About this task:
Within the records that follow, find every line containing the string "apix". Copy those lines.
====== Given data ======
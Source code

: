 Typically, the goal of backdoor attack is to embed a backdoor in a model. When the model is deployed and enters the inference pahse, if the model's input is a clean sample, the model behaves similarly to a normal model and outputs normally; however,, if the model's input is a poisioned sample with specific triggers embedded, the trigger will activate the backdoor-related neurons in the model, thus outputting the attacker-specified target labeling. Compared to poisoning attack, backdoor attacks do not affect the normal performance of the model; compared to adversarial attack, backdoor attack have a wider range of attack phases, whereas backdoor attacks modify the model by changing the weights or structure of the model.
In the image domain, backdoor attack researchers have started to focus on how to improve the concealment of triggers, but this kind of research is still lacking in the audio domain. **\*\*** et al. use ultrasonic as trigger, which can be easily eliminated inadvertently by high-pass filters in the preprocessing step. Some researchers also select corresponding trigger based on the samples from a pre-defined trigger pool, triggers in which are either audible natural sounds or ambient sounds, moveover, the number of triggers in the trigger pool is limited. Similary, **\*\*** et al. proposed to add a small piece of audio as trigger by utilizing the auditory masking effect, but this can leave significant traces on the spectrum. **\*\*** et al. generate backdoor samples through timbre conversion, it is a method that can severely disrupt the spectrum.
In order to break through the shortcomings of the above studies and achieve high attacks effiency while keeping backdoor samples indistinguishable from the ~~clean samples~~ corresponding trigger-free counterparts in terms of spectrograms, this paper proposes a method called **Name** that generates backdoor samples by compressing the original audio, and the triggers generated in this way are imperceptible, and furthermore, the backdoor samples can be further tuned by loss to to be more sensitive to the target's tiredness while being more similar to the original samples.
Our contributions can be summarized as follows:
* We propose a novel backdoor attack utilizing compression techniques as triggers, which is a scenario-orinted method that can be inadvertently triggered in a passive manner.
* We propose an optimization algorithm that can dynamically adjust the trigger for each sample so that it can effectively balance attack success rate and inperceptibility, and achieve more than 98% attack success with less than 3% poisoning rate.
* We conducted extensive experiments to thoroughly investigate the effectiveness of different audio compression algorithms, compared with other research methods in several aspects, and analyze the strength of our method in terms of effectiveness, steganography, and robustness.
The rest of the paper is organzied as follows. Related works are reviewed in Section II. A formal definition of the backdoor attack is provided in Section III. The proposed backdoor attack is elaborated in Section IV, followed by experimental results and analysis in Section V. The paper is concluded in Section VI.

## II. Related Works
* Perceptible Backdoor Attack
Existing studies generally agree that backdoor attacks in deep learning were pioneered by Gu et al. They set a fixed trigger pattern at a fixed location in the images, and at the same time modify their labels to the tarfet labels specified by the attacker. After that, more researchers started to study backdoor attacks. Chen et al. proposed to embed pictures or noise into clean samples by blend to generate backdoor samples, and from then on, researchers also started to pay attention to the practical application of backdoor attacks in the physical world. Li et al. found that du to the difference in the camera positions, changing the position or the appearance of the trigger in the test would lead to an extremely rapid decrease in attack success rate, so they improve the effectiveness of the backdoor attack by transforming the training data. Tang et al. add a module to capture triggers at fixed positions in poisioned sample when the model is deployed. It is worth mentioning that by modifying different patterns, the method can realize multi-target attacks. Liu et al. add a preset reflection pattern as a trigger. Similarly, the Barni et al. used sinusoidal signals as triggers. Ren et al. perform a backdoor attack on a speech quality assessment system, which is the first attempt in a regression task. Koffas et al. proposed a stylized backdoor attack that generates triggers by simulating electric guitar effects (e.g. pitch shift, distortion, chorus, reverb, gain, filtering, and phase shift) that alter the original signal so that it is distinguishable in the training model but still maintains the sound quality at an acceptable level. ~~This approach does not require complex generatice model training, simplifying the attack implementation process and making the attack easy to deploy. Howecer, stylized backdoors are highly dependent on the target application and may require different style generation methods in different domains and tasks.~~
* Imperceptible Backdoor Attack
======
====== Given data ======
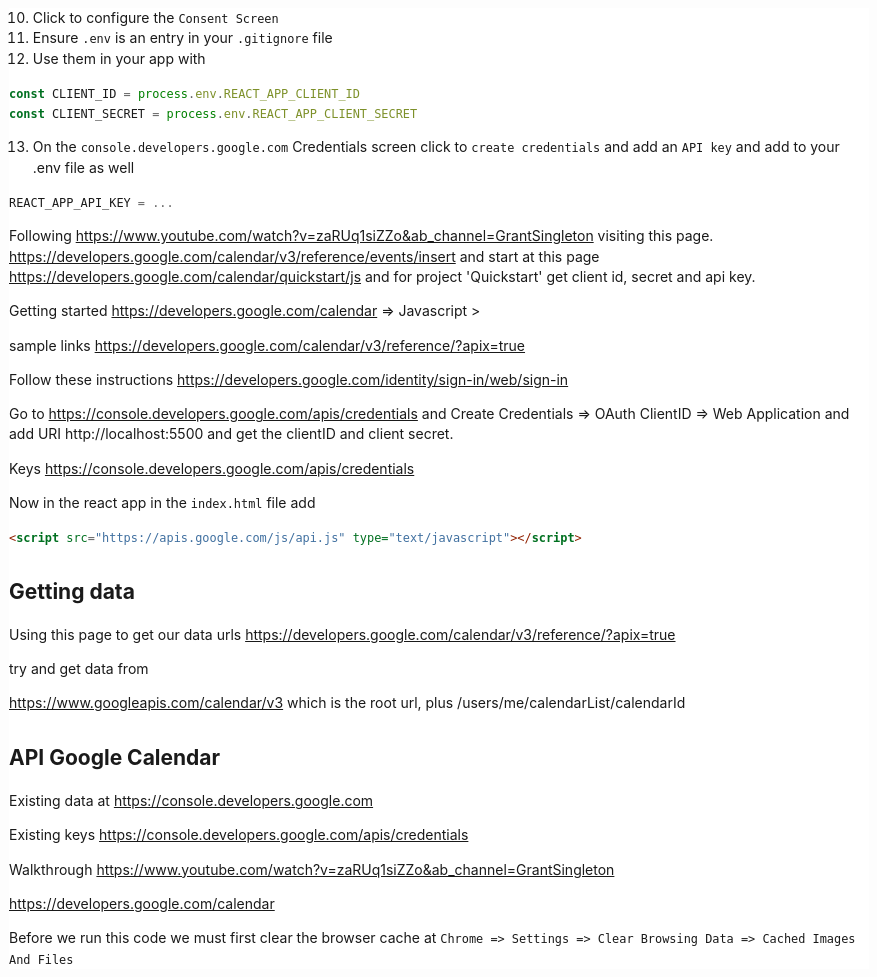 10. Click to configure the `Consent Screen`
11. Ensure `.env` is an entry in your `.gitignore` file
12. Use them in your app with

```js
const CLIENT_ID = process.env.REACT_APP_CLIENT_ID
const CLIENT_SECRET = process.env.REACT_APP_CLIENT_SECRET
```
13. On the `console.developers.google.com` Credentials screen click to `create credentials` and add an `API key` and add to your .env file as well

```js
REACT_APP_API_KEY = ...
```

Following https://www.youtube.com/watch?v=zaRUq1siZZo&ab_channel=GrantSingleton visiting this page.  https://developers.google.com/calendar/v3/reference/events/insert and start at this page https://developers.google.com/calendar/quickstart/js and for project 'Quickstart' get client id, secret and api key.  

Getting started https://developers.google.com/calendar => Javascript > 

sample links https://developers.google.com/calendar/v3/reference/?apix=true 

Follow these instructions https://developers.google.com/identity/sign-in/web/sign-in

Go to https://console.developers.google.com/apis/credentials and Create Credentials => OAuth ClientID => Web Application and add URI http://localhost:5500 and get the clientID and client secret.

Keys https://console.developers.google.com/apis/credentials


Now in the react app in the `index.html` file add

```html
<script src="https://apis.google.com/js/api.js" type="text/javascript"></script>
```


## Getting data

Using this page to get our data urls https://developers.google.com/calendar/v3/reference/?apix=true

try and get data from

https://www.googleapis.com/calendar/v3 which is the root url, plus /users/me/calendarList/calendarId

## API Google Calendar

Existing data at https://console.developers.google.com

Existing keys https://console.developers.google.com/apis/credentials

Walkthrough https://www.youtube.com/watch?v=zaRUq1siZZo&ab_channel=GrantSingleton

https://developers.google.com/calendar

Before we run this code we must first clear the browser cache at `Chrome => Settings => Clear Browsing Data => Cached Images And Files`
======
Written solution:
sample links https://developers.google.com/calendar/v3/reference/?apix=true 
Using this page to get our data urls https://developers.google.com/calendar/v3/reference/?apix=true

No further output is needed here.